Richard, I figured you might chime in. Here's my situation: I've got up to the hight $300s' to spend. I've already got part of a kit, tungstens, but I'd like to add softlights to it as well. Right now, I'm trying to snag a client whose work will consist mostly of editing interviews from around the states, but with the possibility of shooting some of the local ones. So the lights are for both a specific need as well as a general one.

Already tried DIYs' and I'm not a very good craftsman. I do need the lights to have a decent build and finish. Client perception, and they WILL be at the interviews, is important.

Richard, if I ever get the income stream back up on the production side, I definately will be back to CoolLights to look at your HMI fresnels. I'm really pleased at the work you're doing for the video community.
Hey Eric, no question that perception is reality and DIY is fine (and thats how I started out too) if you're off alone working in isolation but when you're on a gig with a client paying and especially out in public somewhere, you really do need to look the part. Showing up with bright yellow colored worklights or things that look like they were built in the garage doesn't play well.
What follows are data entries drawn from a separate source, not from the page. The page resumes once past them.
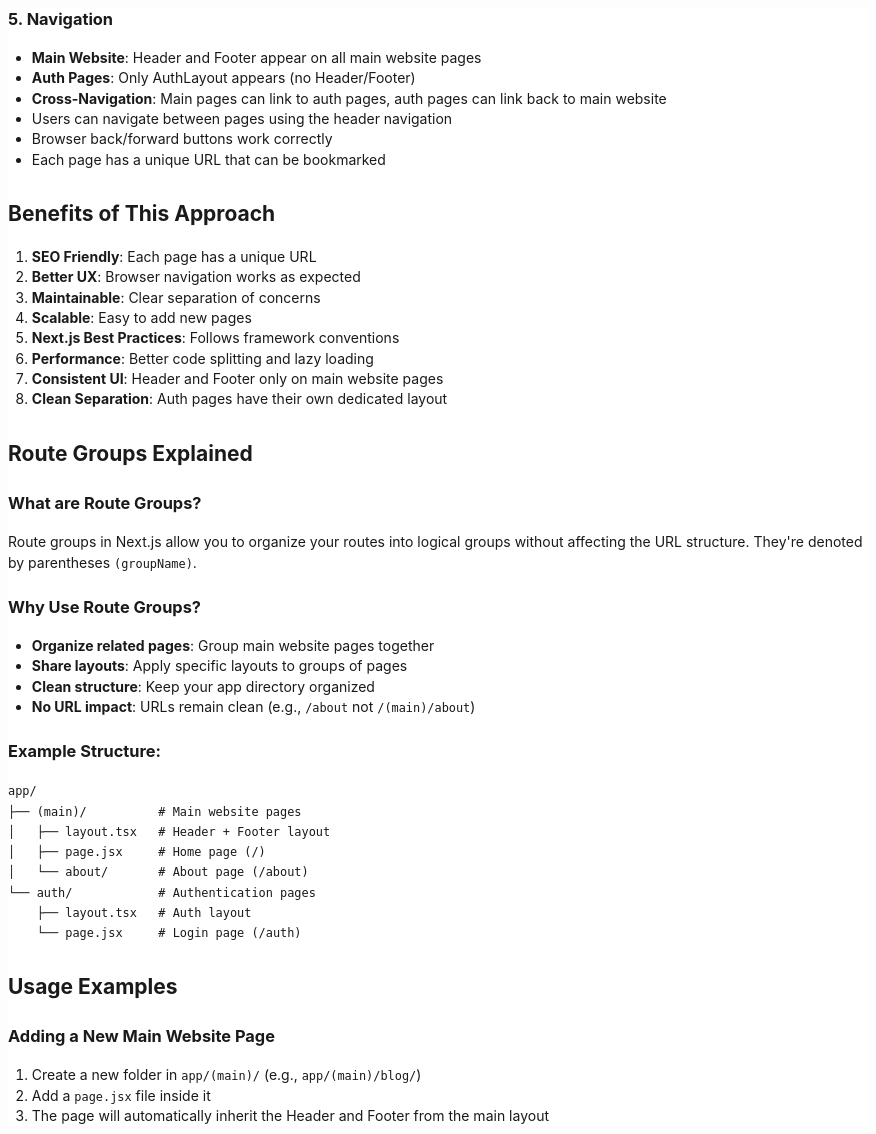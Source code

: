 ### 5. Navigation
- **Main Website**: Header and Footer appear on all main website pages
- **Auth Pages**: Only AuthLayout appears (no Header/Footer)
- **Cross-Navigation**: Main pages can link to auth pages, auth pages can link back to main website
- Users can navigate between pages using the header navigation
- Browser back/forward buttons work correctly
- Each page has a unique URL that can be bookmarked

## Benefits of This Approach

1. **SEO Friendly**: Each page has a unique URL
2. **Better UX**: Browser navigation works as expected
3. **Maintainable**: Clear separation of concerns
4. **Scalable**: Easy to add new pages
5. **Next.js Best Practices**: Follows framework conventions
6. **Performance**: Better code splitting and lazy loading
7. **Consistent UI**: Header and Footer only on main website pages
8. **Clean Separation**: Auth pages have their own dedicated layout

## Route Groups Explained

### What are Route Groups?
Route groups in Next.js allow you to organize your routes into logical groups without affecting the URL structure. They're denoted by parentheses `(groupName)`.

### Why Use Route Groups?
- **Organize related pages**: Group main website pages together
- **Share layouts**: Apply specific layouts to groups of pages
- **Clean structure**: Keep your app directory organized
- **No URL impact**: URLs remain clean (e.g., `/about` not `/(main)/about`)

### Example Structure:
```
app/
├── (main)/          # Main website pages
│   ├── layout.tsx   # Header + Footer layout
│   ├── page.jsx     # Home page (/)
│   └── about/       # About page (/about)
└── auth/            # Authentication pages
    ├── layout.tsx   # Auth layout
    └── page.jsx     # Login page (/auth)
```

## Usage Examples

### Adding a New Main Website Page

1. Create a new folder in `app/(main)/` (e.g., `app/(main)/blog/`)
2. Add a `page.jsx` file inside it
3. The page will automatically inherit the Header and Footer from the main layout
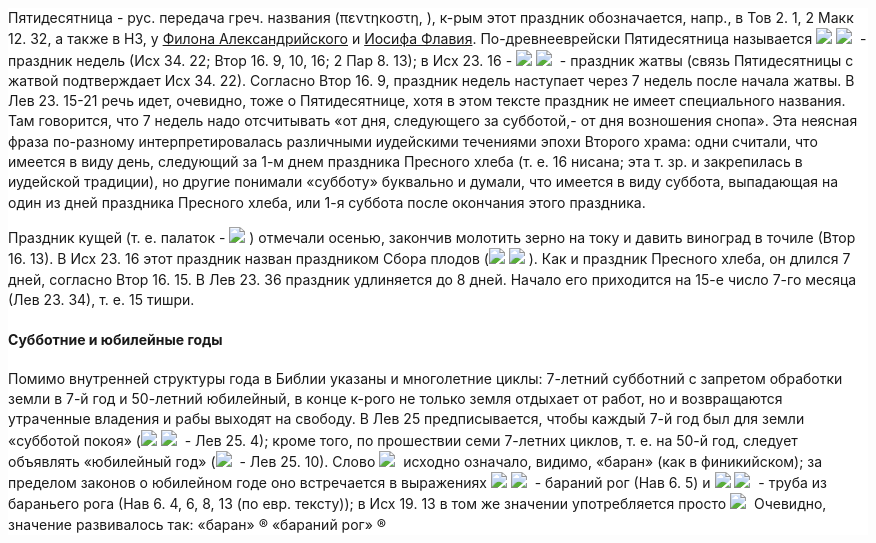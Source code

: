 Пятидесятница - рус. передача греч. названия (πεντηκοστη,
), к-рым этот праздник обозначается, напр., в Тов 2. 1, 2 Макк 12. 32, а также в НЗ, у [Филона Александрийского](<https://pravenc.ru/text/Филона Александрийского.html>) и [Иосифа Флавия](<https://pravenc.ru/text/Иосиф Флавий.html>). По-древнееврейски Пятидесятница называется ![](<https://pravenc.ru/char/26062/HaG /image.png>) ![](<https://pravenc.ru/char/26062/ haZZABWx7eOT/image.png>)  - праздник недель (Исх 34. 22; Втор 16. 9, 10, 16; 2 Пар 8. 13); в Исх 23. 16 - ![](<https://pravenc.ru/char/26062/HaG /image.png>) ![](<https://pravenc.ru/char/26062/ haqqACYr/image.png>)  - праздник жатвы (связь Пятидесятницы с жатвой подтверждает Исх 34. 22). Согласно Втор 16. 9, праздник недель наступает через 7 недель после начала жатвы. В Лев 23. 15-21 речь идет, очевидно, тоже о Пятидесятнице, хотя в этом тексте праздник не имеет специального названия. Там говорится, что 7 недель надо отсчитывать «от дня, следующего за субботой,- от дня возношения снопа». Эта неясная фраза по-разному интерпретировалась различными иудейскими течениями эпохи Второго храма: одни считали, что имеется в виду день, следующий за 1-м днем праздника Пресного хлеба (т. е. 16 нисана; эта т. зр. и закрепилась в иудейской традиции), но другие понимали «субботу» буквально и думали, что имеется в виду суббота, выпадающая на один из дней праздника Пресного хлеба, или 1-я суббота после окончания этого праздника.

Праздник кущей (т. е. палаток - ![](https://pravenc.ru/char/26062/sukkOT/image.png) ) отмечали осенью, закончив молотить зерно на току и давить виноград в точиле (Втор 16. 13). В Исх 23. 16 этот праздник назван праздником Сбора плодов (![](<https://pravenc.ru/char/26062/HaG /image.png>) ![](<https://pravenc.ru/char/26062/ hAx60AsYP/image.png>) ). Как и праздник Пресного хлеба, он длился 7 дней, согласно Втор 16. 15. В Лев 23. 36 праздник удлиняется до 8 дней. Начало его приходится на 15-е число 7-го месяца (Лев 23. 34), т. е. 15 тишри.

#### Субботние и юбилейные годы

Помимо внутренней структуры года в Библии указаны и многолетние циклы: 7-летний субботний с запретом обработки земли в 7-й год и 50-летний юбилейный, в конце к-рого не только земля отдыхает от работ, но и возвращаются утраченные владения и рабы выходят на свободу. В Лев 25 предписывается, чтобы каждый 7-й год был для земли «субботой покоя» (![](<https://pravenc.ru/char/26062/ZabbAT /image.png>) ![](<https://pravenc.ru/char/26062/ ZabbATOn/image.png>)  - Лев 25. 4); кроме того, по прошествии семи 7-летних циклов, т. е. на 50-й год, следует объявлять «юбилейный год» (![](https://pravenc.ru/char/26062/yOBEl/image.png)  - Лев 25. 10). Слово ![](https://pravenc.ru/char/26062/yOBEl/image.png)  исходно означало, видимо, «баран» (как в финикийском); за пределом законов о юбилейном годе оно встречается в выражениях ![](<https://pravenc.ru/char/26062/qeren /image.png>) ![](<https://pravenc.ru/char/26062/ hayyOBEl/image.png>)  - бараний рог (Нав 6. 5) и ![](<https://pravenc.ru/char/26062/ZOPar /image.png>) ![](<https://pravenc.ru/char/26062/ hayyOBEl/image.png>)  - труба из бараньего рога (Нав 6. 4, 6, 8, 13 (по евр. тексту)); в Исх 19. 13 в том же значении употребляется просто ![](https://pravenc.ru/char/26062/yOBEl./image.png)  Очевидно, значение развивалось так: «баран» ®
«бараний рог» ®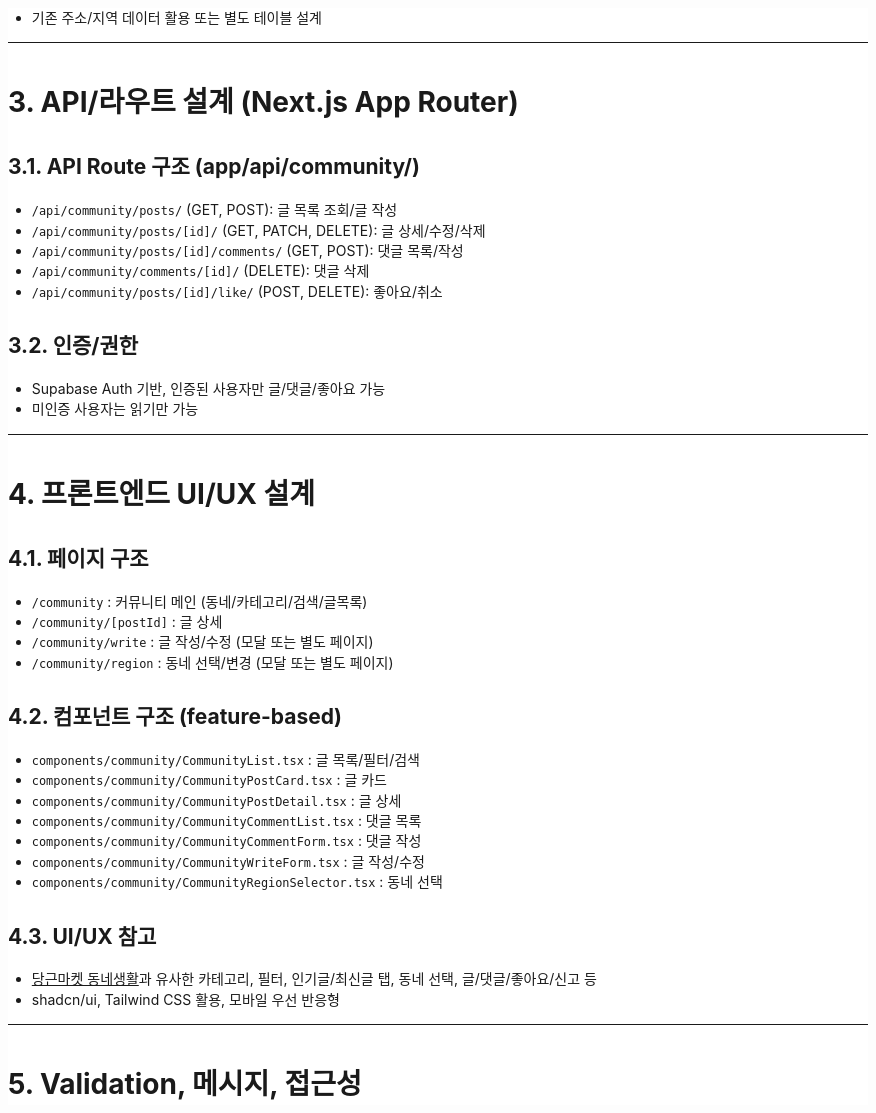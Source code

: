 - 기존 주소/지역 데이터 활용 또는 별도 테이블 설계

---

# 3. API/라우트 설계 (Next.js App Router)

## 3.1. API Route 구조 (app/api/community/)

- `/api/community/posts/` (GET, POST): 글 목록 조회/글 작성
- `/api/community/posts/[id]/` (GET, PATCH, DELETE): 글 상세/수정/삭제
- `/api/community/posts/[id]/comments/` (GET, POST): 댓글 목록/작성
- `/api/community/comments/[id]/` (DELETE): 댓글 삭제
- `/api/community/posts/[id]/like/` (POST, DELETE): 좋아요/취소

## 3.2. 인증/권한

- Supabase Auth 기반, 인증된 사용자만 글/댓글/좋아요 가능
- 미인증 사용자는 읽기만 가능

---

# 4. 프론트엔드 UI/UX 설계

## 4.1. 페이지 구조

- `/community` : 커뮤니티 메인 (동네/카테고리/검색/글목록)
- `/community/[postId]` : 글 상세
- `/community/write` : 글 작성/수정 (모달 또는 별도 페이지)
- `/community/region` : 동네 선택/변경 (모달 또는 별도 페이지)

## 4.2. 컴포넌트 구조 (feature-based)

- `components/community/CommunityList.tsx` : 글 목록/필터/검색
- `components/community/CommunityPostCard.tsx` : 글 카드
- `components/community/CommunityPostDetail.tsx` : 글 상세
- `components/community/CommunityCommentList.tsx` : 댓글 목록
- `components/community/CommunityCommentForm.tsx` : 댓글 작성
- `components/community/CommunityWriteForm.tsx` : 글 작성/수정
- `components/community/CommunityRegionSelector.tsx` : 동네 선택

## 4.3. UI/UX 참고

- [당근마켓 동네생활](https://www.daangn.com/kr/community/?in=%EC%84%9C%EC%B4%884%EB%8F%99-366)과 유사한 카테고리, 필터, 인기글/최신글 탭, 동네 선택, 글/댓글/좋아요/신고 등
- shadcn/ui, Tailwind CSS 활용, 모바일 우선 반응형

---

# 5. Validation, 메시지, 접근성
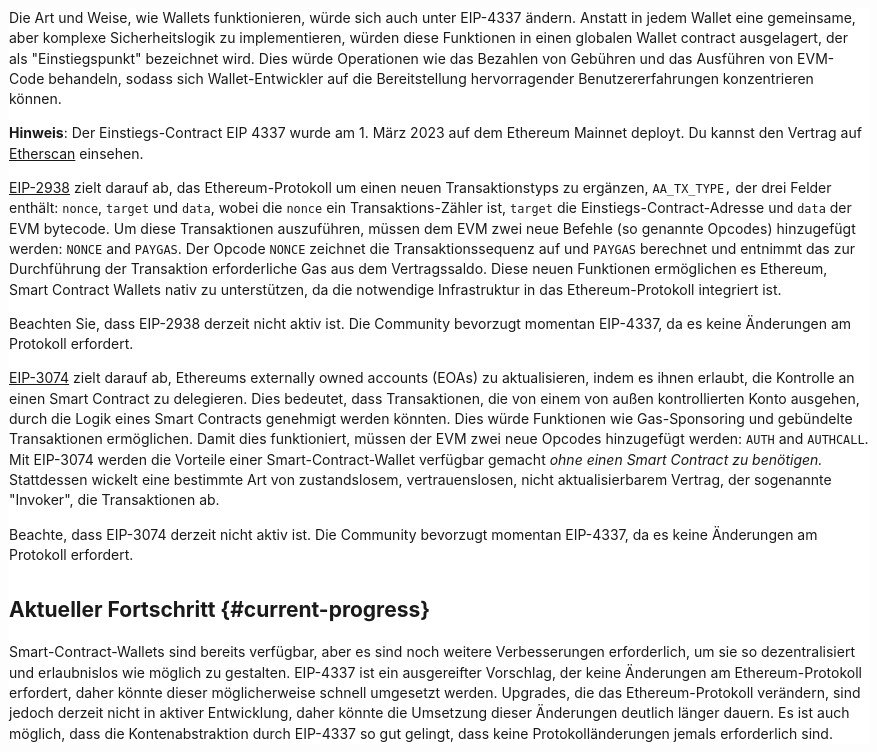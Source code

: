 Die Art und Weise, wie Wallets funktionieren, würde sich auch unter EIP-4337 ändern. Anstatt in jedem Wallet eine gemeinsame, aber komplexe Sicherheitslogik zu implementieren, würden diese Funktionen in einen globalen Wallet contract ausgelagert, der als &quot;Einstiegspunkt&quot; bezeichnet wird. Dies würde Operationen wie das Bezahlen von Gebühren und das Ausführen von EVM-Code behandeln, sodass sich Wallet-Entwickler auf die Bereitstellung hervorragender Benutzererfahrungen konzentrieren können.

<strong>Hinweis</strong>: Der Einstiegs-Contract EIP 4337 wurde am 1. März 2023 auf dem Ethereum Mainnet deployt. Du kannst den Vertrag auf <a href="https://etherscan.io/address/0x0576a174D229E3cFA37253523E645A78A0C91B57">Etherscan</a> einsehen.

</ExpandableCard>

<ExpandableCard title="EIP-2938: Änderung des Ethereum-Protokolls zur Unterstützung der Kontenabstraktion" eventCategory="/roadmap/account-abstract" eventName="clicked EIP-2938: changing the Ethereum protocol to support account abstraction">

<a href="https://eips.ethereum.org/EIPS/eip-2938">EIP-2938</a> zielt darauf ab, das Ethereum-Protokoll um einen neuen Transaktionstyps zu ergänzen, <code>AA_TX_TYPE,</code> der drei Felder enthält: <code>nonce</code>, <code>target</code> und <code>data</code>, wobei die <code>nonce</code> ein Transaktions-Zähler ist, <code>target</code> die Einstiegs-Contract-Adresse und <code>data</code> der EVM bytecode. Um diese Transaktionen auszuführen, müssen dem EVM zwei neue Befehle (so genannte Opcodes) hinzugefügt werden: <code>NONCE</code> and <code>PAYGAS</code>. Der Opcode <code>NONCE</code> zeichnet die Transaktionssequenz auf und <code>PAYGAS</code> berechnet und entnimmt das zur Durchführung der Transaktion erforderliche Gas aus dem Vertragssaldo. Diese neuen Funktionen ermöglichen es Ethereum, Smart Contract Wallets nativ zu unterstützen, da die notwendige Infrastruktur in das Ethereum-Protokoll integriert ist.

Beachten Sie, dass EIP-2938 derzeit nicht aktiv ist. Die Community bevorzugt momentan EIP-4337, da es keine Änderungen am Protokoll erfordert.

</ExpandableCard>

<ExpandableCard title="EIP-3074: Upgrade von extern kontrollierten Konten für die Kontenabstraktion" eventCategory="/roadmap/account-abstract" eventName="clicked EIP-3074: upgrading externally-owned accounts for account abstraction">

<a href="https://eips.ethereum.org/EIPS/eip-3074">EIP-3074</a> zielt darauf ab, Ethereums externally owned accounts (EOAs) zu aktualisieren, indem es ihnen erlaubt, die Kontrolle an einen Smart Contract zu delegieren. Dies bedeutet, dass Transaktionen, die von einem von außen kontrollierten Konto ausgehen, durch die Logik eines Smart Contracts genehmigt werden könnten. Dies würde Funktionen wie Gas-Sponsoring und gebündelte Transaktionen ermöglichen. Damit dies funktioniert, müssen der EVM zwei neue Opcodes hinzugefügt werden: <code>AUTH</code> and <code>AUTHCALL</code>. Mit EIP-3074 werden die Vorteile einer Smart-Contract-Wallet verfügbar gemacht <em>ohne einen Smart Contract zu benötigen.</em> Stattdessen wickelt eine bestimmte Art von zustandslosem, vertrauenslosen, nicht aktualisierbarem Vertrag, der sogenannte "Invoker", die Transaktionen ab.

Beachte, dass EIP-3074 derzeit nicht aktiv ist. Die Community bevorzugt momentan EIP-4337, da es keine Änderungen am Protokoll erfordert.

</ExpandableCard>

## Aktueller Fortschritt {#current-progress}

Smart-Contract-Wallets sind bereits verfügbar, aber es sind noch weitere Verbesserungen erforderlich, um sie so dezentralisiert und erlaubnislos wie möglich zu gestalten. EIP-4337 ist ein ausgereifter Vorschlag, der keine Änderungen am Ethereum-Protokoll erfordert, daher könnte dieser möglicherweise schnell umgesetzt werden. Upgrades, die das Ethereum-Protokoll verändern, sind jedoch derzeit nicht in aktiver Entwicklung, daher könnte die Umsetzung dieser Änderungen deutlich länger dauern. Es ist auch möglich, dass die Kontenabstraktion durch EIP-4337 so gut gelingt, dass keine Protokolländerungen jemals erforderlich sind.
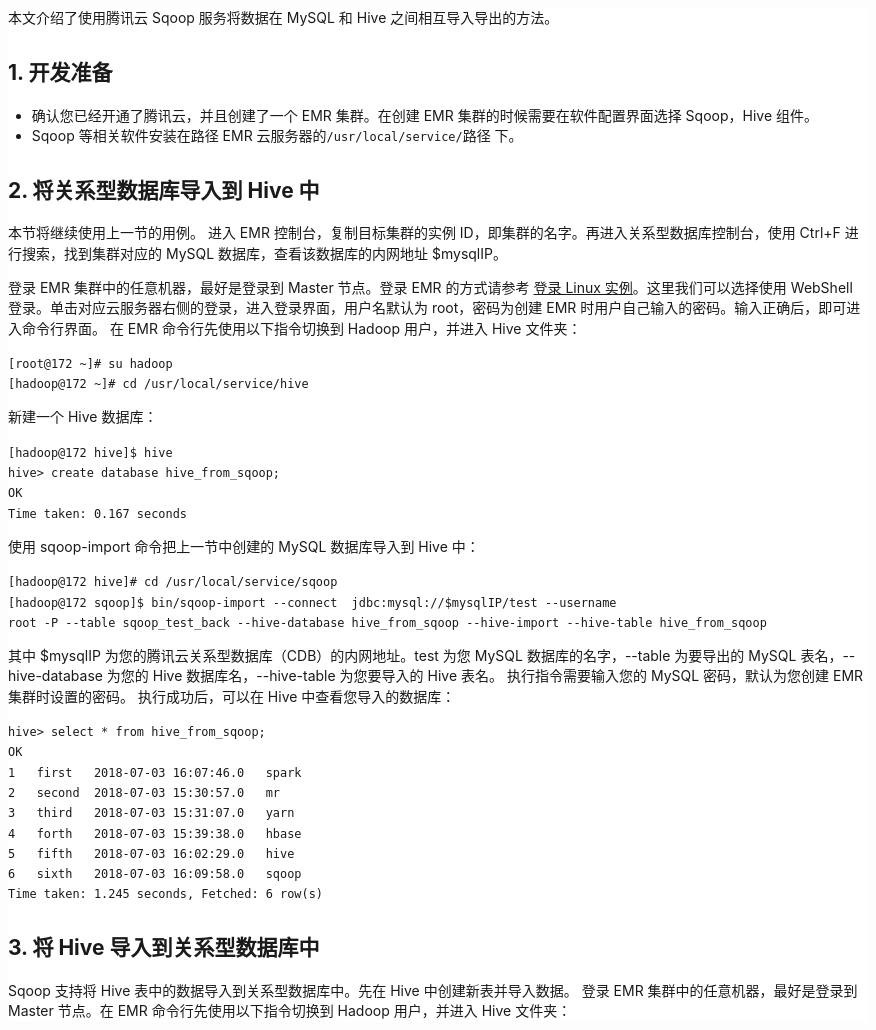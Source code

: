 本文介绍了使用腾讯云 Sqoop 服务将数据在 MySQL 和 Hive 之间相互导入导出的方法。
## 1. 开发准备
- 确认您已经开通了腾讯云，并且创建了一个 EMR 集群。在创建 EMR 集群的时候需要在软件配置界面选择 Sqoop，Hive 组件。 
- Sqoop 等相关软件安装在路径 EMR 云服务器的`/usr/local/service/`路径 下。

## 2. 将关系型数据库导入到 Hive 中
本节将继续使用上一节的用例。
进入 EMR 控制台，复制目标集群的实例 ID，即集群的名字。再进入关系型数据库控制台，使用 Ctrl+F 进行搜索，找到集群对应的 MySQL 数据库，查看该数据库的内网地址 $mysqlIP。

登录 EMR 集群中的任意机器，最好是登录到 Master 节点。登录 EMR 的方式请参考 [登录 Linux 实例](https://intl.cloud.tencent.com/document/product/213/5436)。这里我们可以选择使用 WebShell 登录。单击对应云服务器右侧的登录，进入登录界面，用户名默认为 root，密码为创建 EMR 时用户自己输入的密码。输入正确后，即可进入命令行界面。
在 EMR 命令行先使用以下指令切换到 Hadoop 用户，并进入 Hive 文件夹：
```
[root@172 ~]# su hadoop
[hadoop@172 ~]# cd /usr/local/service/hive
```
新建一个 Hive 数据库：
```
[hadoop@172 hive]$ hive
hive> create database hive_from_sqoop;
OK
Time taken: 0.167 seconds
```
使用 sqoop-import 命令把上一节中创建的 MySQL 数据库导入到 Hive 中：
```
[hadoop@172 hive]# cd /usr/local/service/sqoop
[hadoop@172 sqoop]$ bin/sqoop-import --connect  jdbc:mysql://$mysqlIP/test --username 
root -P --table sqoop_test_back --hive-database hive_from_sqoop --hive-import --hive-table hive_from_sqoop
```
其中 $mysqlIP 为您的腾讯云关系型数据库（CDB）的内网地址。test 为您 MySQL 数据库的名字，--table 为要导出的 MySQL 表名，--hive-database 为您的 Hive 数据库名，--hive-table 为您要导入的 Hive 表名。
执行指令需要输入您的 MySQL 密码，默认为您创建 EMR 集群时设置的密码。
执行成功后，可以在 Hive 中查看您导入的数据库：
```
hive> select * from hive_from_sqoop;
OK
1	first	2018-07-03 16:07:46.0	spark
2	second	2018-07-03 15:30:57.0	mr
3	third	2018-07-03 15:31:07.0	yarn
4	forth	2018-07-03 15:39:38.0	hbase
5	fifth	2018-07-03 16:02:29.0	hive
6	sixth	2018-07-03 16:09:58.0	sqoop
Time taken: 1.245 seconds, Fetched: 6 row(s)
```

## 3. 将 Hive 导入到关系型数据库中
Sqoop 支持将 Hive 表中的数据导入到关系型数据库中。先在 Hive 中创建新表并导入数据。
登录 EMR 集群中的任意机器，最好是登录到 Master 节点。在 EMR 命令行先使用以下指令切换到 Hadoop 用户，并进入 Hive 文件夹：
As Dan mentioned, the 2x55w solutions with 3200K tubes work great with the tungsten in your kit; and in addition, you can get them in 3200K which you really can't with the spirals so often. So your fresnels don't blend as well with the daylight spirals.

One or two of the CL-255s are in your range and include everything you need to be ready, including 2 tubes each. As you may have noticed they look the part and you shouldn't feel embarrassed with any part of your kit at that point.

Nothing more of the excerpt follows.